══ Records for the task

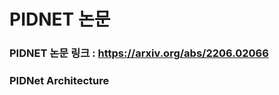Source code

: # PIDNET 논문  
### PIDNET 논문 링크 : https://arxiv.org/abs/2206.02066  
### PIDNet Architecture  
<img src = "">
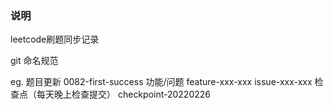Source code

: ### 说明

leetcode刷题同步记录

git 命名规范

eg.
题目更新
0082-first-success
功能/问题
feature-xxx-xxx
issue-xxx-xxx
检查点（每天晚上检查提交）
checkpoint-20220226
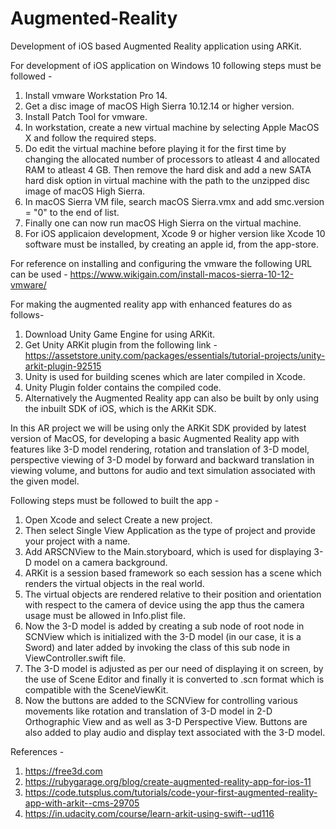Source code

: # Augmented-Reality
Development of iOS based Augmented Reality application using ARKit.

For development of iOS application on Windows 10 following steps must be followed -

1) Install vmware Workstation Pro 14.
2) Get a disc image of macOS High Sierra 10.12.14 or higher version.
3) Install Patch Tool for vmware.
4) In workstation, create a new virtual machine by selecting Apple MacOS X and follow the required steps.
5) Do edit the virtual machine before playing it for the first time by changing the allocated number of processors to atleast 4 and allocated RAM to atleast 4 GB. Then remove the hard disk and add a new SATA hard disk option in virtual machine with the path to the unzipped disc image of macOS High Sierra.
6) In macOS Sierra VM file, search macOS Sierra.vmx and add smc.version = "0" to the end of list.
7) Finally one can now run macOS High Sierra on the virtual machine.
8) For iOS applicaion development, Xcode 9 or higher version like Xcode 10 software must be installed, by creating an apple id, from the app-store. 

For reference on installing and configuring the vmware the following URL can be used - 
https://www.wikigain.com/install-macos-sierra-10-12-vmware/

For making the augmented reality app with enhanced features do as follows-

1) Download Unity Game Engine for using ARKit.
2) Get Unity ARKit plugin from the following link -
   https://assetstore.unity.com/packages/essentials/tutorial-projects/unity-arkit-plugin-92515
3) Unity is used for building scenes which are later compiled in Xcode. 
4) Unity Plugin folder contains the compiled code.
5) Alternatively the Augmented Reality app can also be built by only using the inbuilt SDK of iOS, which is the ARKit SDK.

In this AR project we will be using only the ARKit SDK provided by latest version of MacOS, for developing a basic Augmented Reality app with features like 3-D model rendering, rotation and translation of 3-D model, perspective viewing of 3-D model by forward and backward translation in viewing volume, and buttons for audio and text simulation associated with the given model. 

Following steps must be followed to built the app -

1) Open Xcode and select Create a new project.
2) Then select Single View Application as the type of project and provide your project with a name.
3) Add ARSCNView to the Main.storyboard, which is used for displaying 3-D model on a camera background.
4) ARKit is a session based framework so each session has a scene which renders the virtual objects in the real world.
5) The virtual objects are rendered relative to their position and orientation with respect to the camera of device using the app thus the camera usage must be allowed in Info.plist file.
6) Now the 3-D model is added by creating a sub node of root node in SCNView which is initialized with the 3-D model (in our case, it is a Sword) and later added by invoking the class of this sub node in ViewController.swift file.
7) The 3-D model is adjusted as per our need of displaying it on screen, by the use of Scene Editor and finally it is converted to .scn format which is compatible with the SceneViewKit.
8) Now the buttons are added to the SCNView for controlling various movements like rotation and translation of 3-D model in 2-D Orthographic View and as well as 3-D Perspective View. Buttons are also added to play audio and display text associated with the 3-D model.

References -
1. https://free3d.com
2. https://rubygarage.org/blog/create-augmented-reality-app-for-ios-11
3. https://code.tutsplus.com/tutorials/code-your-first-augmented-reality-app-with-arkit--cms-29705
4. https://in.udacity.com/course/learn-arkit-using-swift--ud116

════

Task to carry out: Identify the lines above that contain the word "vmware", then copy them.

Answer to the exercise:
1) Install vmware Workstation Pro 14.
3) Install Patch Tool for vmware.
For reference on installing and configuring the vmware the following URL can be used - 
https://www.wikigain.com/install-macos-sierra-10-12-vmware/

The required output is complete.